"Buku Alkemis? Apa yang penyihir itu coba ciptakan?" ucapnya tanpa sadar. Perasaan Milena menjadi benar-benar tak enak.
Ia menelan ludah gugup. Jantungnya kini berdegup lebih kencang, rasanya seperti akan lompat dan lari meninggalkan tubuhnya. Tangan gemetar hebat. Entah suatu keberuntungan atau kesialan yang menimpanya bertemu buku terlarang. Apa yang diharapkannya di dalam rumah seorang peyihir kegelapan? Milena terkekeh sinting.
Dengan tangan masih gemetar, ia menyentuh halaman buku itu. Keringat dingin menuruni lehernya. Kalimat-kalimat dengan huruf-huruf aneh tertulis di halaman sebelahnya. Ia mengernyitkan kening. Ini Rune yang tak diketahuinya. Agak berbeda dengan huruf Rune yang ia ketahui, namun ia yakin itu huruf Rune. Beberapa goresan yang ia lihat menyerupai huruf Rune, namun agak asing. Ia membalik halaman berikutnya. Ada lebih banyak lagi kalimat yang tertulis di sana, dan beberapa gambar mengenai instruksi sebuah ramuan. Ini tidak bagus, katanya dalam hati.

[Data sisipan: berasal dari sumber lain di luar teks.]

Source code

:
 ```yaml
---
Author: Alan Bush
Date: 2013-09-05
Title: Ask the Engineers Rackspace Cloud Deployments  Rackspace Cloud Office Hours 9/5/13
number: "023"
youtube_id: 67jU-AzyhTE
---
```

Jika saja ia bisa membaca apa yang ada di dalam buku itu, ia bisa tahu apa yang sebenarnya yang Katrina rencanakan. Percuma membolak-balik sebuah buku tanpa tahu isinya. Ia menggerutu kesal. Mencuri buku alkemis itu sepertinya mustahil. Terlalu berat. Jika ia mencuri buku itu, mungkin bisa memperlambat rencana apapun yang dipersiapkan oleh Katrina. Aku akan jadi pahlawan, bukan? Penduduk desa akan segan padaku! Pikir Milena bersemangat. Lalu, ia menyeringai puas. Detik berikutnya wajahnya muram. Bagaimana ia melakukan hal itu? Sementara ia tak tahu meloloskan diri. Isi perutnya serasa terbalik.
"Mungkin kalau aku membakarnya saja!" seru Milena kegirangan. wajahnya berseri-seri dengan ide briliannya.
"Sekalian saja aku membakar ruangan ini!" ucapnya dengan menyeringai lebar. "Tapi, apa yang harus kulakukan untuk keluar dari sini? Aku bukan tipe pahlawan yang rela mengorban dirinya! Brengsek!" Milena membanting halaman buku itu hingga menutup.
Hatinya benar-benar kesal. Tak ada sama sekali hal yang bisa diperbuatnya. Ia teringat akan satu kotak aneh lagi.
"Apa, sih, isi kotak itu? Mungkin aku bisa melihat isinya. Lagian, tak perlu sebuah mantra untuk membukanya." Ia mengerucutkan mulut, matanya menyipit.
Kotak itu terlihat tak berbahaya. Di antara semua benda yang ada di ruangan itu, kotak itu satu-satunya tanpa mantra pelindung. Ia agak sedikit ragu, tapi ekspresi Katrina sewaktu membukanya membuat Milena penasaran. Ia mengerang kesal. Dia benci dengan sifat rasa ingin tahunya, sifatnya itu yang mungkin akan membuatnya kehilangan nyawa. Seperti keadaannya saat ini. Jika ia tak bisa keluar, maka tamat sudah riwayatnya. Siapa yang bilang punya sifat rasa ingin tahu yang besar itu bagus?
Dengan perasaan was-was, Milena mendekatkan tangan kanannya. Ketika menyentuh kotak itu, jantungnya serasa berhenti sesaat. Perlahan, ia membuka penutup kotak itu, sebuah kilauan hijau menyilaukan matanya selama beberapa detik. Milena panik, mengira dirinya telah buta.
Saat matanya normal kembali, ia mengomel panjang lebar tak jelas. Mengutuki hidupnya dan para penduduk desa yang membencinya. Milena terdiam ketika melihat isi kotak itu dengan saksama. Sebuah kalung indah tergelak di dalamnya. Liontin zamrud dari kalung itu yang tampaknya membuat kilauan yang sempat membutakan Milena beberapa saat lalu.
"Ini indah sekali." katanya tanpa sadar.